## INFORMATION GIVEN:
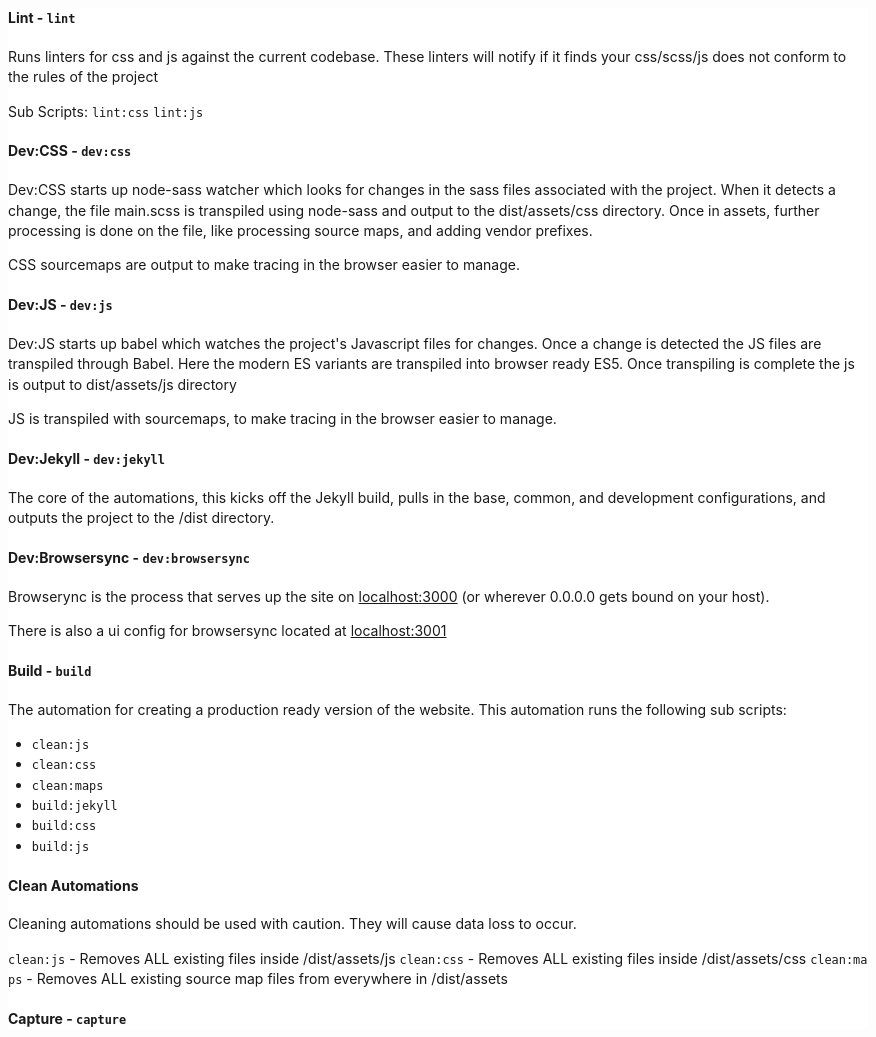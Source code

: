 #### Lint - `lint`

Runs linters for css and js against the current codebase. These linters will notify if it finds your css/scss/js does not conform to the rules of the project

Sub Scripts: `lint:css` `lint:js`

#### Dev:CSS - `dev:css`

Dev:CSS starts up node-sass watcher which looks for changes in the sass files associated with the project. When it detects a change, the file main.scss is transpiled using node-sass and output to the dist/assets/css directory. Once in assets, further processing is done on the file, like processing source maps, and adding vendor prefixes.

CSS sourcemaps are output to make tracing in the browser easier to manage.

#### Dev:JS - `dev:js`

Dev:JS starts up babel which watches the project's Javascript files for changes. Once a change is detected the JS files are transpiled through Babel. Here the modern ES variants are transpiled into browser ready ES5. Once transpiling is complete the js is output to dist/assets/js directory

JS is transpiled with sourcemaps, to make tracing in the browser easier to manage.

#### Dev:Jekyll - `dev:jekyll`

The core of the automations, this kicks off the Jekyll build, pulls in the base, common, and development configurations, and outputs the project to the /dist directory.

#### Dev:Browsersync - `dev:browsersync`

Browserync is the process that serves up the site on [localhost:3000](http://localhost:3000) (or wherever 0.0.0.0 gets bound on your host).

There is also a ui config for browsersync located at [localhost:3001](http://localhost:3001)

#### Build - `build`

The automation for creating a production ready version of the website. This automation runs the following sub scripts:

- `clean:js`
- `clean:css`
- `clean:maps`
- `build:jekyll`
- `build:css`
- `build:js`

#### Clean Automations

Cleaning automations should be used with caution. They will cause data loss to occur.

`clean:js` - Removes ALL existing files inside /dist/assets/js
`clean:css` - Removes ALL existing files inside /dist/assets/css
`clean:maps` - Removes ALL existing source map files from everywhere in /dist/assets

#### Capture - `capture`
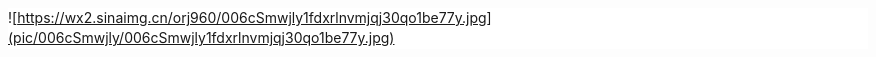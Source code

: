 ![https://wx2.sinaimg.cn/orj960/006cSmwjly1fdxrlnvmjqj30qo1be77y.jpg](pic/006cSmwjly/006cSmwjly1fdxrlnvmjqj30qo1be77y.jpg)
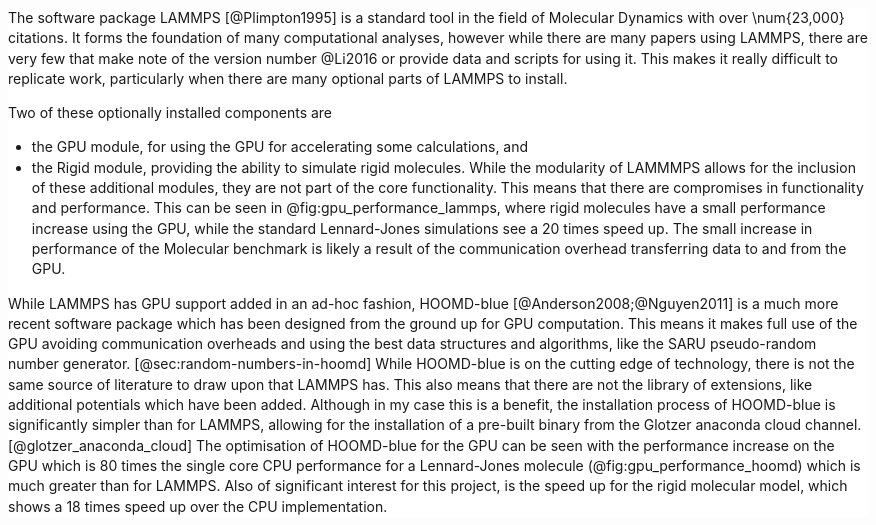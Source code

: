 The software package LAMMPS [@Plimpton1995]
is a standard tool in the field of Molecular Dynamics
with over \num{23,000} citations.
It forms the foundation of many computational analyses,
however while there are many papers using LAMMPS,
there are very few that make note of
the version number @Li2016
or provide data and scripts for using it.
This makes it really difficult to replicate work,
particularly when there are many
optional parts of LAMMPS to install.

Two of these optionally installed components are

- the GPU module, for using the GPU for accelerating some calculations, and
- the Rigid module, providing the ability to simulate rigid molecules.
While the modularity of LAMMMPS allows for
the inclusion of these additional modules,
they are not part of the core functionality.
This means that there are compromises
in functionality and performance.
This can be seen in @fig:gpu_performance_lammps,
where rigid molecules have
a small performance increase using the GPU,
while the standard Lennard-Jones simulations
see a 20 times speed up.
The small increase in performance of the Molecular benchmark
is likely a result of the communication overhead
transferring data to and from the GPU.

While LAMMPS has GPU support added in an ad-hoc fashion,
HOOMD-blue [@Anderson2008;@Nguyen2011] is a much more recent software package
which has been designed from the ground up for GPU computation.
This means it makes full use of the GPU
avoiding communication overheads
and using the best data structures and algorithms,
like the SARU pseudo-random number generator. [@sec:random-numbers-in-hoomd]
While HOOMD-blue is on the cutting edge of technology,
there is not the same source of literature to draw upon that LAMMPS has.
This also means that there are not the library of extensions,
like additional potentials which have been added.
Although in my case this is a benefit,
the installation process of HOOMD-blue
is significantly simpler than for LAMMPS,
allowing for the installation of a pre-built binary
from the Glotzer anaconda cloud channel. [@glotzer_anaconda_cloud]
The optimisation of HOOMD-blue for the GPU
can be seen with the performance increase on the GPU
which is 80 times the single core CPU performance
for a Lennard-Jones molecule (@fig:gpu_performance_hoomd)
which is much greater than for LAMMPS.
Also of significant interest for this project,
is the speed up for the rigid molecular model,
which shows a 18 times speed up over the CPU implementation.
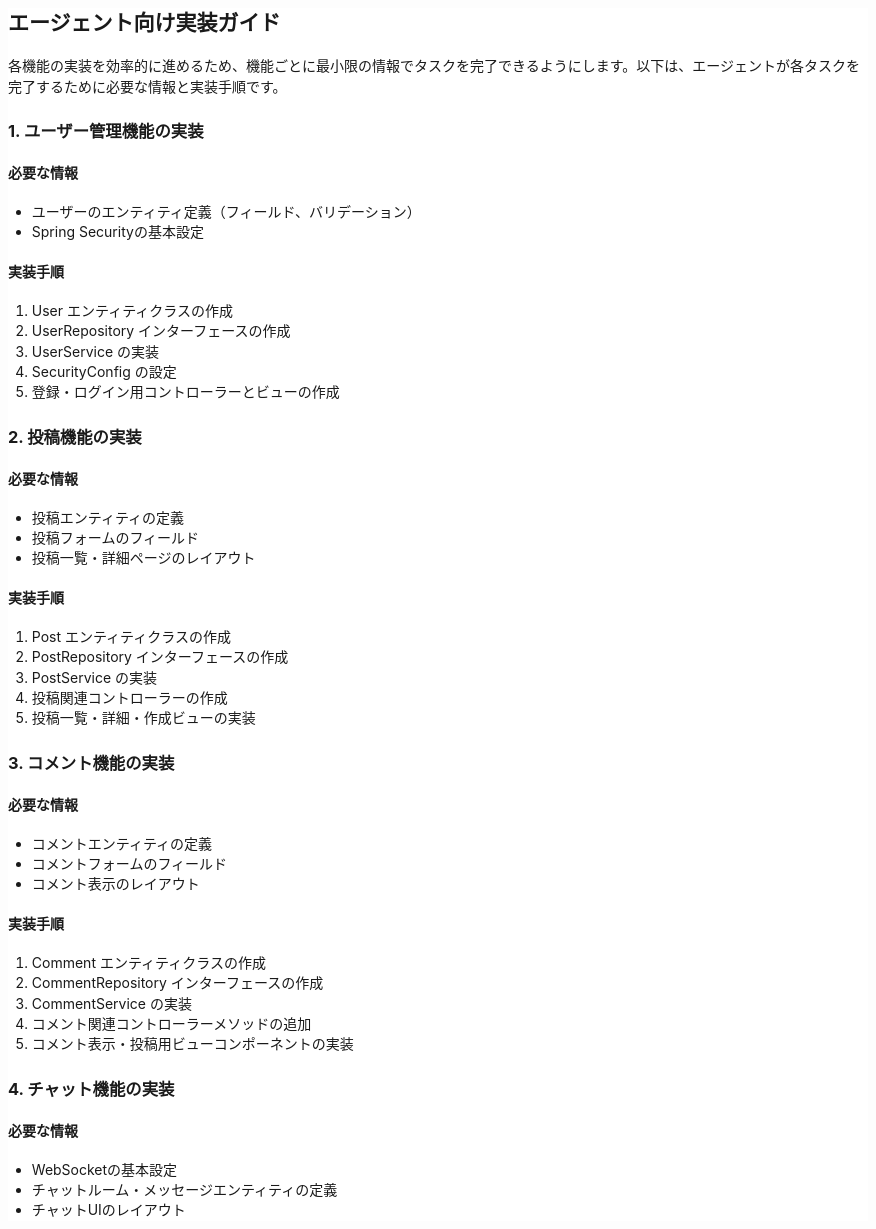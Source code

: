 ## エージェント向け実装ガイド

各機能の実装を効率的に進めるため、機能ごとに最小限の情報でタスクを完了できるようにします。以下は、エージェントが各タスクを完了するために必要な情報と実装手順です。

### 1. ユーザー管理機能の実装

#### 必要な情報
- ユーザーのエンティティ定義（フィールド、バリデーション）
- Spring Securityの基本設定

#### 実装手順
1. User エンティティクラスの作成
2. UserRepository インターフェースの作成
3. UserService の実装
4. SecurityConfig の設定
5. 登録・ログイン用コントローラーとビューの作成

### 2. 投稿機能の実装

#### 必要な情報
- 投稿エンティティの定義
- 投稿フォームのフィールド
- 投稿一覧・詳細ページのレイアウト

#### 実装手順
1. Post エンティティクラスの作成
2. PostRepository インターフェースの作成
3. PostService の実装
4. 投稿関連コントローラーの作成
5. 投稿一覧・詳細・作成ビューの実装

### 3. コメント機能の実装

#### 必要な情報
- コメントエンティティの定義
- コメントフォームのフィールド
- コメント表示のレイアウト

#### 実装手順
1. Comment エンティティクラスの作成
2. CommentRepository インターフェースの作成
3. CommentService の実装
4. コメント関連コントローラーメソッドの追加
5. コメント表示・投稿用ビューコンポーネントの実装

### 4. チャット機能の実装

#### 必要な情報
- WebSocketの基本設定
- チャットルーム・メッセージエンティティの定義
- チャットUIのレイアウト
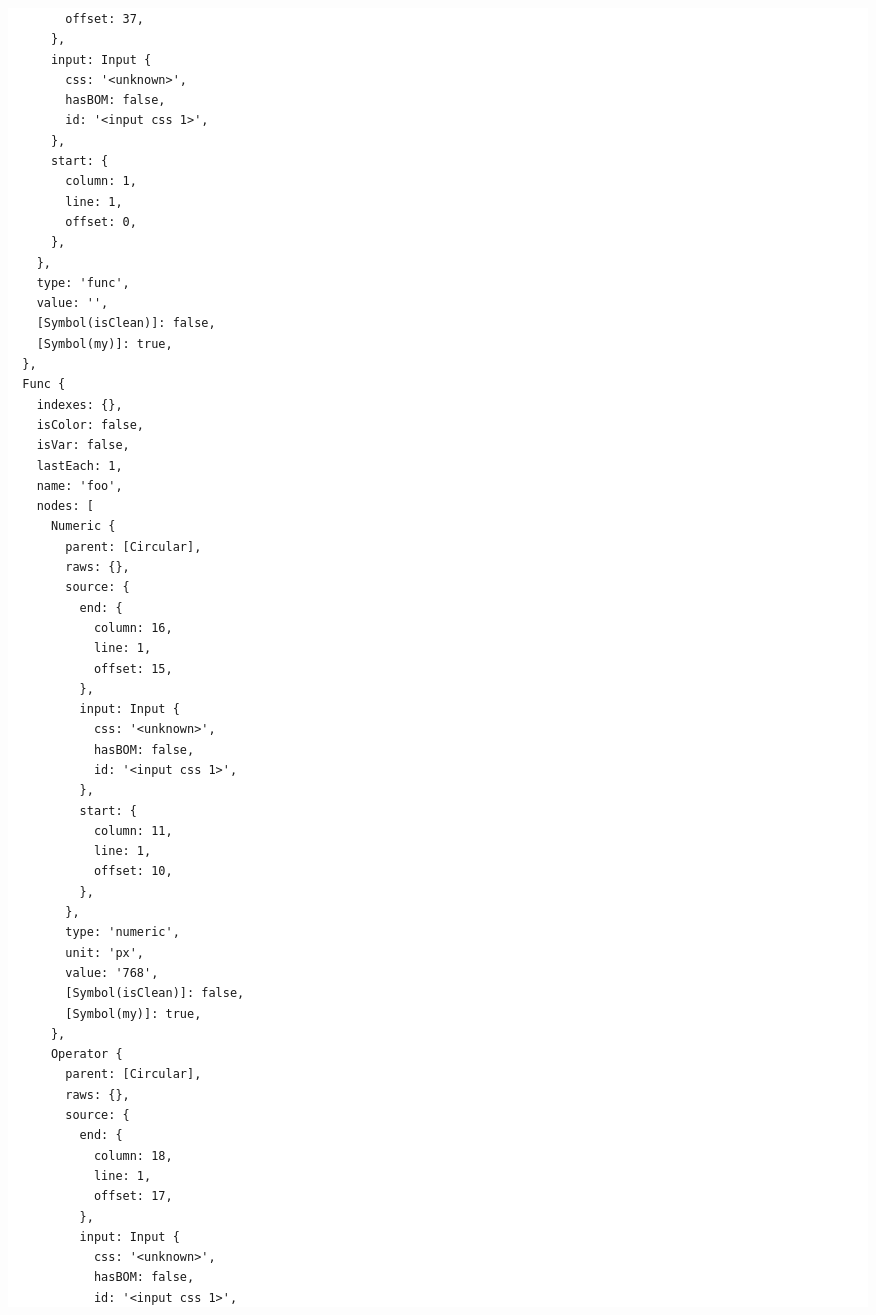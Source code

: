             offset: 37,
          },
          input: Input {
            css: '<unknown>',
            hasBOM: false,
            id: '<input css 1>',
          },
          start: {
            column: 1,
            line: 1,
            offset: 0,
          },
        },
        type: 'func',
        value: '',
        [Symbol(isClean)]: false,
        [Symbol(my)]: true,
      },
      Func {
        indexes: {},
        isColor: false,
        isVar: false,
        lastEach: 1,
        name: 'foo',
        nodes: [
          Numeric {
            parent: [Circular],
            raws: {},
            source: {
              end: {
                column: 16,
                line: 1,
                offset: 15,
              },
              input: Input {
                css: '<unknown>',
                hasBOM: false,
                id: '<input css 1>',
              },
              start: {
                column: 11,
                line: 1,
                offset: 10,
              },
            },
            type: 'numeric',
            unit: 'px',
            value: '768',
            [Symbol(isClean)]: false,
            [Symbol(my)]: true,
          },
          Operator {
            parent: [Circular],
            raws: {},
            source: {
              end: {
                column: 18,
                line: 1,
                offset: 17,
              },
              input: Input {
                css: '<unknown>',
                hasBOM: false,
                id: '<input css 1>',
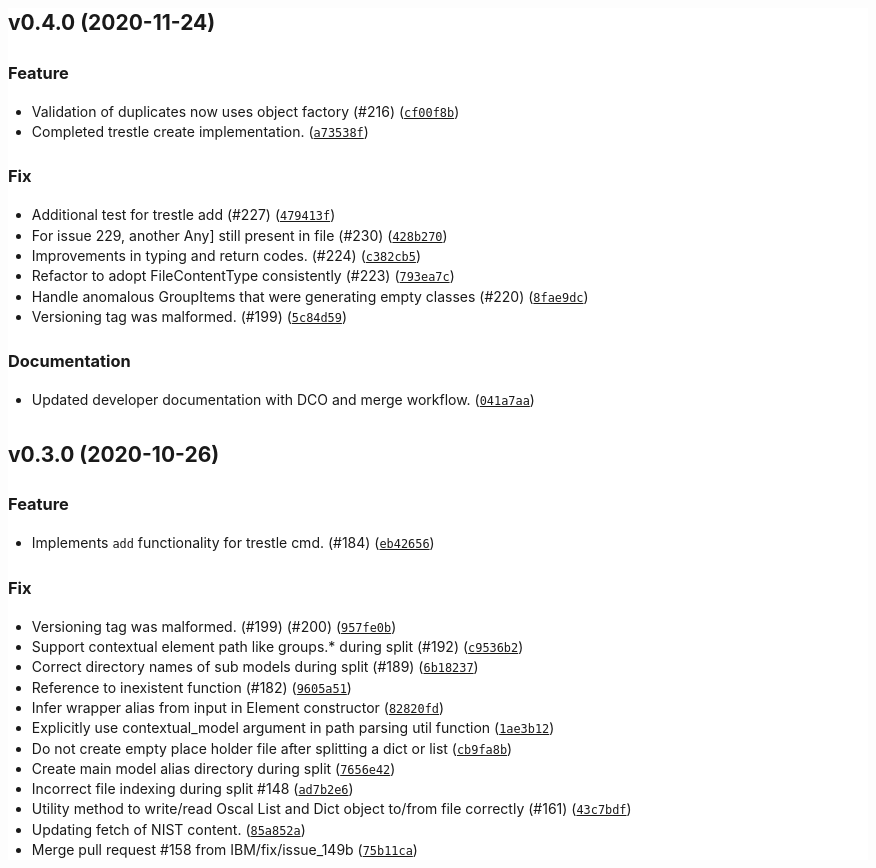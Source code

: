 ## v0.4.0 (2020-11-24)
### Feature
* Validation of duplicates now uses object factory (#216) ([`cf00f8b`](https://github.com/IBM/compliance-trestle/commit/cf00f8bb0ea4f0a7c039e1399525ede8d8d0ace8))
* Completed trestle create implementation. ([`a73538f`](https://github.com/IBM/compliance-trestle/commit/a73538f57f5bf4142c27f65a0b05834650f00cd7))

### Fix
* Additional test for trestle add (#227) ([`479413f`](https://github.com/IBM/compliance-trestle/commit/479413f1e0d4f90ae3c89833f71ce3fbd7a3db69))
* For issue 229, another Any] still present in file (#230) ([`428b270`](https://github.com/IBM/compliance-trestle/commit/428b270861873d5983551cd5a3d980e6dc728700))
* Improvements in typing and return codes. (#224) ([`c382cb5`](https://github.com/IBM/compliance-trestle/commit/c382cb593bf8b2f2b69810650320fdea544ed803))
* Refactor to adopt FileContentType consistently (#223) ([`793ea7c`](https://github.com/IBM/compliance-trestle/commit/793ea7c353e4445b9a8911f3455656403cca0ca0))
* Handle anomalous GroupItems that were generating empty classes (#220) ([`8fae9dc`](https://github.com/IBM/compliance-trestle/commit/8fae9dcc74f6067fe01fae0caee167e09a8b5d0f))
* Versioning tag was malformed. (#199) ([`5c84d59`](https://github.com/IBM/compliance-trestle/commit/5c84d59c539773b18709968405cbe77ce27e6a99))

### Documentation
* Updated developer documentation with DCO and merge workflow. ([`041a7aa`](https://github.com/IBM/compliance-trestle/commit/041a7aa8b2183a261827e5ee9d7d562849329e12))

## v0.3.0 (2020-10-26)
### Feature
* Implements `add` functionality for trestle cmd. (#184) ([`eb42656`](https://github.com/IBM/compliance-trestle/commit/eb42656c60c0697ff2de806d4a57ee7b246363de))

### Fix
* Versioning tag was malformed. (#199) (#200) ([`957fe0b`](https://github.com/IBM/compliance-trestle/commit/957fe0bf08a358e5ab21eb93c60dba65cc486b24))
* Support contextual element path like groups.* during split (#192) ([`c9536b2`](https://github.com/IBM/compliance-trestle/commit/c9536b2bcc6404fa9dab8787fcbf97e8590e4402))
* Correct directory names of sub models during split (#189) ([`6b18237`](https://github.com/IBM/compliance-trestle/commit/6b18237fda53f91f936fc122fdbf74da8e4db65e))
* Reference to inexistent function (#182) ([`9605a51`](https://github.com/IBM/compliance-trestle/commit/9605a5101507e3d1c79218328424bdf115c435ca))
* Infer wrapper alias from input in Element constructor ([`82820fd`](https://github.com/IBM/compliance-trestle/commit/82820fde423c1982a5aa02965d897f04093187bb))
* Explicitly use contextual_model argument in path parsing util function ([`1ae3b12`](https://github.com/IBM/compliance-trestle/commit/1ae3b12e8a3786aa8f7516ca631070fb289be949))
* Do not create empty place holder file after splitting a dict or list ([`cb9fa8b`](https://github.com/IBM/compliance-trestle/commit/cb9fa8be810c915198b094785ce581b89a54ce99))
* Create main model alias directory during split ([`7656e42`](https://github.com/IBM/compliance-trestle/commit/7656e420acedf5b2e61c5fb27b448196a362c521))
* Incorrect file indexing during split #148 ([`ad7b2e6`](https://github.com/IBM/compliance-trestle/commit/ad7b2e63125fa3508254bd0c579e072f1e260fad))
* Utility method to write/read Oscal List and Dict object to/from file correctly (#161) ([`43c7bdf`](https://github.com/IBM/compliance-trestle/commit/43c7bdf5c30d88056999776e5df5fc9957842122))
* Updating fetch of NIST content. ([`85a852a`](https://github.com/IBM/compliance-trestle/commit/85a852a20fa33c1546a7f6cc64201809fb845fea))
* Merge pull request #158 from IBM/fix/issue_149b ([`75b11ca`](https://github.com/IBM/compliance-trestle/commit/75b11ca91e0a23778511ac285b4655fbe12bd9f8))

## WORK TASK:
Proceeding from the line containing "3. PostService の実装" through the line containing "4. コメント関連コントローラーメソッドの追加", transcribe the lines above exactly, both end lines included.

## RESULT OF THIS TASK:
3. PostService の実装
4. 投稿関連コントローラーの作成
5. 投稿一覧・詳細・作成ビューの実装

### 3. コメント機能の実装

#### 必要な情報
- コメントエンティティの定義
- コメントフォームのフィールド
- コメント表示のレイアウト

#### 実装手順
1. Comment エンティティクラスの作成
2. CommentRepository インターフェースの作成
3. CommentService の実装
4. コメント関連コントローラーメソッドの追加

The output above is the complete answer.